街頭には、犠牲者一人一人の名前が読み上げられていきます。交代で、きっと遺族や友人が名前を呼んでいるのですが、その声も時折涙で詰まってしまいます。私は、このテロの被害者に想いを馳せながらも、何より今目の前にいる「家族」の苦しみを目の当たりにして、心が痛くなる思いがしました。
こうした場所は、確かに誰もが、いつでも訪れられます。想像力があれば、事件当時の惨禍から現在までの苦悩、突然命を奪われ、幸福を踏みにじられる人々のことを考えられるでしょう。しかし、こうした記念の瞬間でなければ、そこには建造物だけがあって、人の顔は見えないものなのです。
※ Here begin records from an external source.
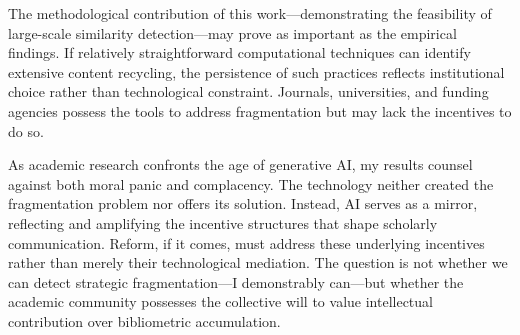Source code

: \documentclass[12pt]{article}
\begin{document}
The methodological contribution of this work—demonstrating the feasibility of large-scale similarity detection—may prove as important as the empirical findings. If relatively straightforward computational techniques can identify extensive content recycling, the persistence of such practices reflects institutional choice rather than technological constraint. Journals, universities, and funding agencies possess the tools to address fragmentation but may lack the incentives to do so.

As academic research confronts the age of generative AI, my results counsel against both moral panic and complacency. The technology neither created the fragmentation problem nor offers its solution. Instead, AI serves as a mirror, reflecting and amplifying the incentive structures that shape scholarly communication. Reform, if it comes, must address these underlying incentives rather than merely their technological mediation. The question is not whether we can detect strategic fragmentation—I demonstrably can—but whether the academic community possesses the collective will to value intellectual contribution over bibliometric accumulation.


\end{document}
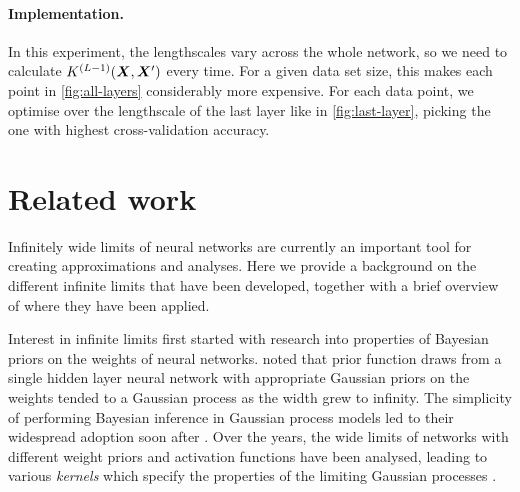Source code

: \documentclass[accepted]{uai2021} %
\newcommand{\covf}[1]{K\ssup{#1}}
\newcommand{\0}{\boldsymbol{0}}
\newcommand{\1}{\boldsymbol{1}}
\begin{document}
\paragraph{Implementation.}
In this experiment, the lengthscales vary across the whole network, so we need to calculate $\covf{L-1}\bra{\mX,\mX'}$ every time. For a given data set size, this makes each point in \cref{fig:all-layers} considerably more expensive. For each data point, we optimise over the lengthscale of the last layer like in \cref{fig:last-layer}, picking the one with highest cross-validation accuracy.


\section{Related work}
Infinitely wide limits of neural networks are currently an important tool for creating approximations and analyses. Here we provide a background on the different infinite limits that have been developed, together with a brief overview of where they have been applied.

Interest in infinite limits first started with research into properties of Bayesian priors on the weights of neural networks. \citet{neal1996bayesian} noted that prior function draws from a single hidden layer neural network with appropriate Gaussian priors on the weights tended to a Gaussian process as the width grew to infinity. The simplicity of performing Bayesian inference in Gaussian process models led to their widespread adoption soon after \citep{williams1996gpr,gpml}. Over the years, the wide limits of networks with different weight priors and activation functions have been analysed, leading to various \emph{kernels} which specify the properties of the limiting Gaussian processes \citep{williams1997inf,cho2009mkm}.
\end{document}
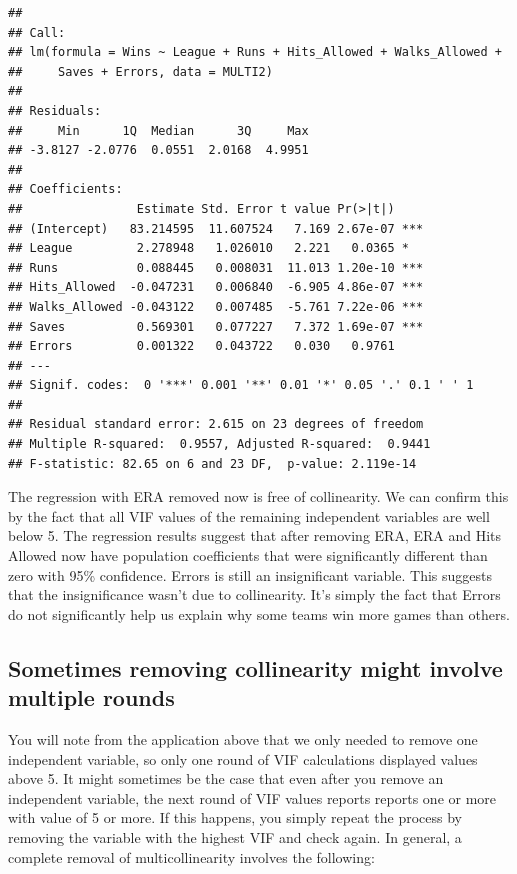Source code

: \documentclass[
]{book}
\begin{document}
\begin{verbatim}
## 
## Call:
## lm(formula = Wins ~ League + Runs + Hits_Allowed + Walks_Allowed + 
##     Saves + Errors, data = MULTI2)
## 
## Residuals:
##     Min      1Q  Median      3Q     Max 
## -3.8127 -2.0776  0.0551  2.0168  4.9951 
## 
## Coefficients:
##                Estimate Std. Error t value Pr(>|t|)    
## (Intercept)   83.214595  11.607524   7.169 2.67e-07 ***
## League         2.278948   1.026010   2.221   0.0365 *  
## Runs           0.088445   0.008031  11.013 1.20e-10 ***
## Hits_Allowed  -0.047231   0.006840  -6.905 4.86e-07 ***
## Walks_Allowed -0.043122   0.007485  -5.761 7.22e-06 ***
## Saves          0.569301   0.077227   7.372 1.69e-07 ***
## Errors         0.001322   0.043722   0.030   0.9761    
## ---
## Signif. codes:  0 '***' 0.001 '**' 0.01 '*' 0.05 '.' 0.1 ' ' 1
## 
## Residual standard error: 2.615 on 23 degrees of freedom
## Multiple R-squared:  0.9557, Adjusted R-squared:  0.9441 
## F-statistic: 82.65 on 6 and 23 DF,  p-value: 2.119e-14
\end{verbatim}

The regression with ERA removed now is free of collinearity. We can confirm this by the fact that all VIF values of the remaining independent variables are well below 5. The regression results suggest that after removing ERA, ERA and Hits Allowed now have population coefficients that were significantly different than zero with 95\% confidence. Errors is still an insignificant variable. This suggests that the insignificance wasn't due to collinearity. It's simply the fact that Errors do not significantly help us explain why some teams win more games than others.

\hypertarget{sometimes-removing-collinearity-might-involve-multiple-rounds}{%
\subsection*{Sometimes removing collinearity might involve multiple rounds}\label{sometimes-removing-collinearity-might-involve-multiple-rounds}}

You will note from the application above that we only needed to remove one independent variable, so only one round of VIF calculations displayed values above 5. It might sometimes be the case that even after you remove an independent variable, the next round of VIF values reports reports one or more with value of 5 or more. If this happens, you simply repeat the process by removing the variable with the highest VIF and check again. In general, a complete removal of multicollinearity involves the following:
\end{document}

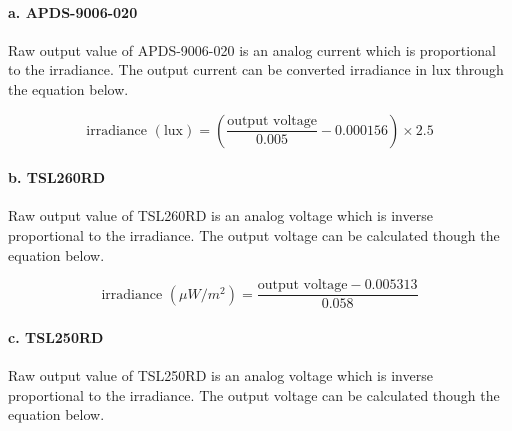 \paragraph{a. APDS-9006-020}

Raw output value of APDS-9006-020 is an analog current which is proportional to the irradiance. The output current can be converted irradiance in lux through the equation below.

\bigbreak

{\centering
 \[ \text{irradiance } (\text{lux}) = \left( \frac{\text{output voltage}}{0.005} - 0.000156 \right) \times 2.5 \]
 \par
 }

%  
 
\paragraph{b. TSL260RD}

Raw output value of TSL260RD is an analog voltage which is inverse proportional to the irradiance. The output voltage can be calculated though the equation below.

\bigbreak

{\centering
 \[ \text{irradiance } (\mu W/m^2) = \frac{\text{output voltage} - 0.005313}{0.058} \]
 \par
 }
 
%  

\paragraph{c. TSL250RD}

Raw output value of TSL250RD is an analog voltage which is inverse proportional to the irradiance. The output voltage can be calculated though the equation below.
ところが、私たちは幸福なことに、彼らと言葉を交わし、彼らの顔、ご家族の顔を見ながら、お祈りをすることもできる。これは、大変なことでした。御法さまのお導きを感じました。
そして、その場所での御祈願、ご回向を終えて帰ろうとした時、女性から声を掛けられました。彼女の名前は「ナオミ」さん。アメリカ空軍のユニフォームを着けておられる女性兵士の方で、お母様が日系であるということ。
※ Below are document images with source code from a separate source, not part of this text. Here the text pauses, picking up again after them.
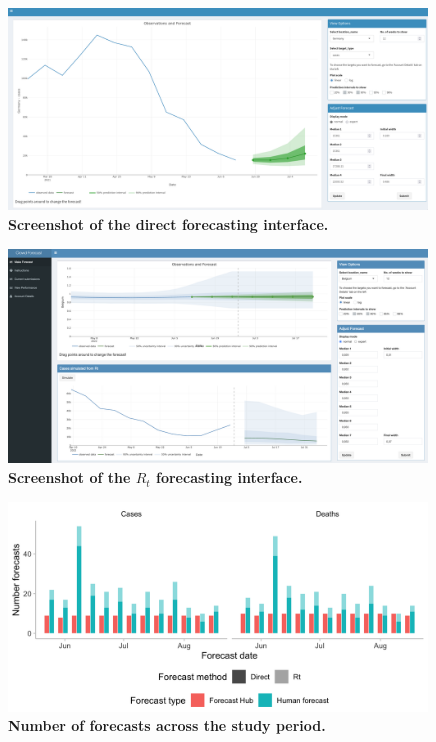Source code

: \documentclass[10pt,a4paper,twocolumn]{article}
\begin{document}
\begin{figure}
\centering
\includegraphics[width=0.99\textwidth]{../output/figures/screenshot-crowd-classical.png}
\caption{\bf{Screenshot of the direct forecasting interface.}}
\label{fig:screenshot-classical}
\end{figure}


\begin{figure}
\centering
\includegraphics[width=0.99\textwidth]{../output/figures/screenshot-crowd-rt-app.png}
\caption{\bf{Screenshot of the $R_t$ forecasting interface.}}
\label{fig:screenshot-rt}
\end{figure}

\begin{figure}
\centering
\includegraphics[width=0.99\textwidth]{../output/figures/num-forecasters.png}
\caption{\bf{Number of forecasts across the study period.}}
\label{fig:num-forecasters}
\end{figure}
\end{document}
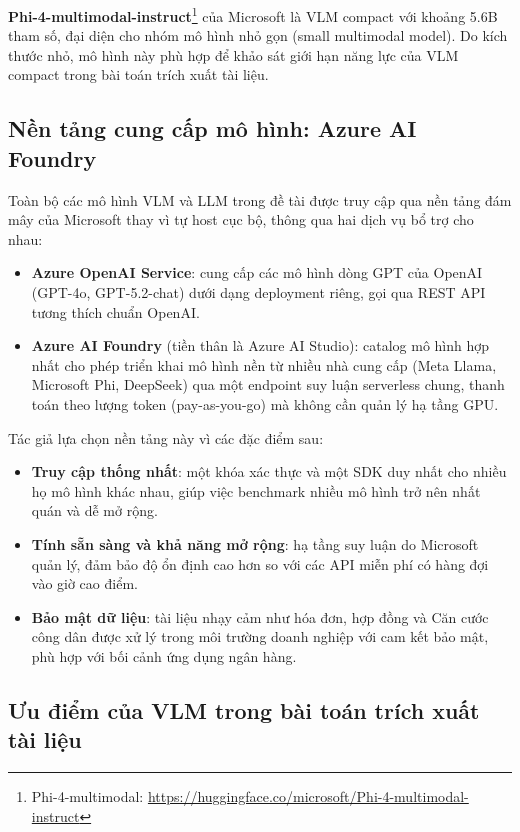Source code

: ﻿\documentclass[12pt]{report}
\begin{document}
\textbf{Phi-4-multimodal-instruct}\footnote{Phi-4-multimodal: \url{https://huggingface.co/microsoft/Phi-4-multimodal-instruct}} của Microsoft là VLM compact với khoảng 5.6B tham số, đại diện cho nhóm mô hình nhỏ gọn (small multimodal model). Do kích thước nhỏ, mô hình này phù hợp để khảo sát giới hạn năng lực của VLM compact trong bài toán trích xuất tài liệu.

\subsection{Nền tảng cung cấp mô hình: Azure AI Foundry}\label{sec:azure_foundry}

Toàn bộ các mô hình VLM và LLM trong đề tài được truy cập qua nền tảng đám mây của Microsoft thay vì tự host cục bộ, thông qua hai dịch vụ bổ trợ cho nhau:

\begin{itemize}
    \item \textbf{Azure OpenAI Service}: cung cấp các mô hình dòng GPT của OpenAI (GPT-4o, GPT-5.2-chat) dưới dạng deployment riêng, gọi qua REST API tương thích chuẩn OpenAI.
    \item \textbf{Azure AI Foundry} (tiền thân là Azure AI Studio): catalog mô hình hợp nhất cho phép triển khai mô hình nền từ nhiều nhà cung cấp (Meta Llama, Microsoft Phi, DeepSeek) qua một endpoint suy luận serverless chung, thanh toán theo lượng token (pay-as-you-go) mà không cần quản lý hạ tầng GPU.
\end{itemize}

Tác giả lựa chọn nền tảng này vì các đặc điểm sau:

\begin{itemize}
    \item \textbf{Truy cập thống nhất}: một khóa xác thực và một SDK duy nhất cho nhiều họ mô hình khác nhau, giúp việc benchmark nhiều mô hình trở nên nhất quán và dễ mở rộng.
    \item \textbf{Tính sẵn sàng và khả năng mở rộng}: hạ tầng suy luận do Microsoft quản lý, đảm bảo độ ổn định cao hơn so với các API miễn phí có hàng đợi vào giờ cao điểm.
    \item \textbf{Bảo mật dữ liệu}: tài liệu nhạy cảm như hóa đơn, hợp đồng và Căn cước công dân được xử lý trong môi trường doanh nghiệp với cam kết bảo mật, phù hợp với bối cảnh ứng dụng ngân hàng.
\end{itemize}

\subsection{Ưu điểm của VLM trong bài toán trích xuất tài liệu}\label{sec:vlm_advantages}
\end{document}
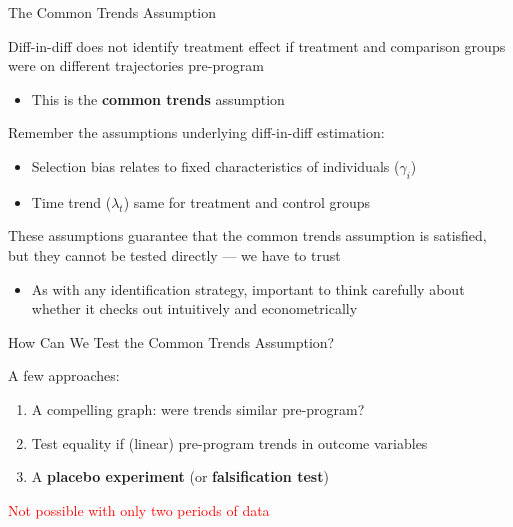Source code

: \documentclass[10pt,xcolor=table,ignorenonframetext,handout,aspectratio=169]{beamer}
\newlength{\wideitemsep}
\let\olditem\item
\renewcommand{\item}{\setlength{\itemsep}{\wideitemsep}\olditem}
\begin{document}

\begin{frame}{The Common Trends Assumption}

\medskip
Diff-in-diff does not identify treatment effect if treatment and comparison groups were on different trajectories pre-program

\medskip
\begin{itemize}

\item
This is the \textbf{common trends} assumption

\smallskip

\end{itemize}

\pause
\medskip
Remember the assumptions underlying diff-in-diff estimation:

\medskip
\begin{itemize}

\item
Selection bias relates to fixed characteristics of individuals ($\gamma_i$)

\item
Time trend ($\lambda_t$) same for treatment and control groups

\end{itemize}

\pause
\medskip
These assumptions guarantee that the common trends assumption is satisfied, but they cannot be tested directly --- we have to trust

\medskip
\begin{itemize}

\item As with any identification strategy, important to think carefully about whether it checks out intuitively and econometrically

\end{itemize}

\end{frame}



\begin{frame}{How Can We Test the Common Trends Assumption?}

\medskip
A few approaches:  

\medskip
\begin{enumerate}

\item A compelling graph:  were trends similar pre-program?

\item Test equality if (linear) pre-program trends in outcome variables

\item A \textbf{placebo experiment} (or \textbf{falsification test})

\end{enumerate}

\pause
\medskip
\medskip
\textcolor{red}{Not possible with only two periods of data}

\end{frame}
\end{document}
「日本の方ですか?私は仏教徒なのです。この近くにお寺はあるのですか?」と。
「いや、私たちは日本から来た仏教徒です。この近くにお寺があるかは分かりません。ただ、今日は犠牲者のためにと、お参りしたのです」と答えました。
彼女は、心から感動してくれている様子で、「そうですか。私もそうです。犠牲者のために来ました。私は、これから嘉手納に配置されるので、日本に行きます。私の家は仏教なのです。日蓮宗で南無妙法蓮華経と唱えます」と。
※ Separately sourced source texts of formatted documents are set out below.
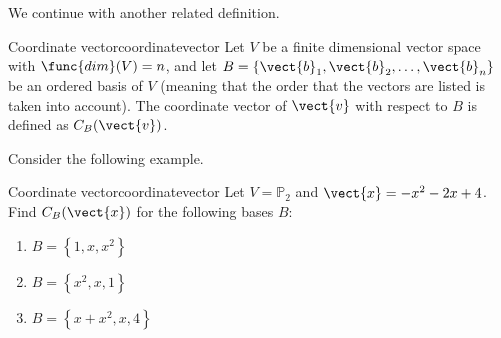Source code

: We continue with another related definition.

\begin{definition}{Coordinate vector}{coordinatevector}
Let $V$ be a finite dimensional vector space with $\func{dim}(V)=n$, and
let $B=\{\vect{b}_1, \vect{b}_2, \ldots, \vect{b}_n\}$ be an ordered basis of $V$ (meaning that the order that the
vectors are listed is taken into account).
The coordinate vector of $\vect{v}$ with respect to $B$ is defined
as $C_B(\vect{v})$.
\end{definition}

Consider the following example.

\begin{example}{Coordinate vector}{coordinatevector}
Let $V = \mathbb{P}_2$ and $\vect{x} = -x^2 -2x + 4$. 
Find $C_B(\vect{x})$ for the following bases $B$:
\begin{enumerate}
\item $B = \left\{ 1, x, x^2 \right\}$
\item $B = \left\{ x^2, x, 1 \right\}$
\item $B = \left\{ x + x^2 , x , 4 \right\}$
\end{enumerate}
\end{example}

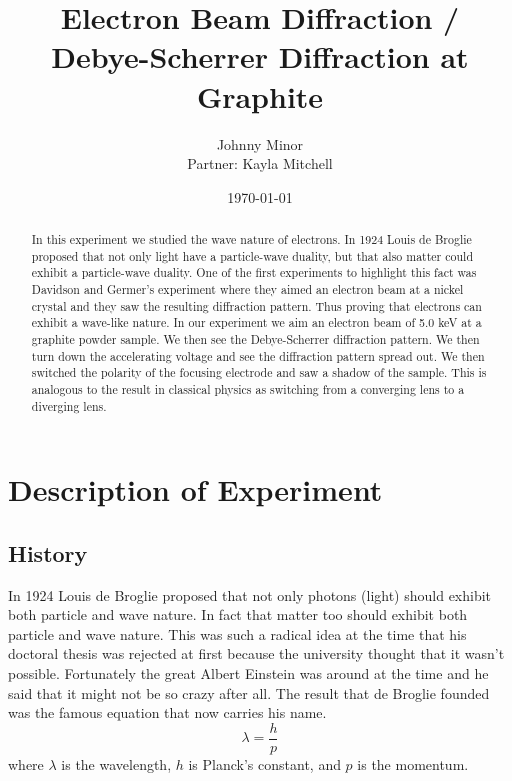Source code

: \documentclass[12pt letterpaper]{article}
\title{Electron Beam Diffraction / Debye-Scherrer Diffraction at Graphite}
\author{Johnny Minor \\ Partner: Kayla Mitchell}
\date{\today}
\begin{document}
\maketitle

\begin{abstract}
In this experiment we studied the wave nature of electrons. In 1924 Louis de Broglie proposed that not only light have a particle-wave duality, but that also matter could exhibit a particle-wave duality. One of the first experiments to highlight this fact was Davidson and Germer's experiment where they aimed an electron beam at a nickel crystal and they saw the resulting diffraction pattern. Thus proving that electrons can exhibit a wave-like nature. In our experiment we aim an electron beam of 5.0 keV at a graphite powder sample. We then see the Debye-Scherrer diffraction pattern. We then turn down the accelerating voltage and see the diffraction pattern spread out. We then switched the polarity of the focusing electrode and saw a shadow of the sample. This is analogous to the result in classical physics as switching from a  converging lens to a diverging lens. 

 
\end{abstract}

\newpage

\section*{Description of Experiment}

\subsection*{History}

In 1924 Louis de Broglie proposed that not only photons (light) should exhibit both particle and wave nature. In fact that matter too should exhibit both particle and wave nature. This was such a radical idea at the time that his doctoral thesis was rejected at first because the university thought that it wasn't possible. Fortunately the great Albert Einstein was around at the time and he said that it might not be so crazy after all. The result that de Broglie founded was the famous equation that now carries his name. 
\begin{equation}
\label{eq:debroglie}
\lambda = \frac{h}{p}
\end{equation}
where $\lambda$ is the wavelength, $h$ is Planck's constant, and $p$ is the momentum. 
\end{document}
日系の顔立ちに、綺麗な薄みどり色をした瞳の真摯な言葉に、本当に有難く思えました。
彼女は、「私は4年前にニューヨークに住んでいました。9・11では、私の友人や家族が犠牲になって、亡くなったたくさんいて。そのために、私はアメリカのミリタリーに入りたくて。やっぱり私は6才から仏教を勉強して、南無妙法蓮華経を毎日お母さんとお唱えした。やっぱり、私はみんなに教えたいんです。私たちは仏教で、みんなにサポートをあげたいんです。私は、別にユダヤ教でも、クリスチャンでも構わないんです」
と。「今日、ここに来てどうですか」というディレクターの質問に、
「やっぱり4年前と同じ。生き残った家族と出会って。本当に。私たちはみんなのために来たけれど、みんが私たちに有難うって言う。やっぱり、私たちはもっと強くなって、みんなのために、私たちはこういうことが二度と起こらないように、一生懸命に毎日働いて。私の生活に仏教があるように、もっと強く、ユニホームと御数珠を持っていて、もっと何か出来ると思う」
と答えられました。彼女と出会えたことも素晴らしいお導きでした。素晴らしいことでした。もっと考え直さなければならないこと、教えられることがあります。そして、彼女は本当に純粋で、素敵な笑顔、暖かい笑顔をしてくれていました。「御数珠とユニホーム(軍隊の制服)」という言葉。よく考えなければなりません。とにかく、こういう視点から世界の平和や戦争やテロを考えてくれている人がいてくれる、仏教徒がここにいることを知ることが出来て、本当に嬉しかった。私は、この場所で出会った二人の耳に向かって、「南無妙法蓮華経、、、、」とお唱えしました。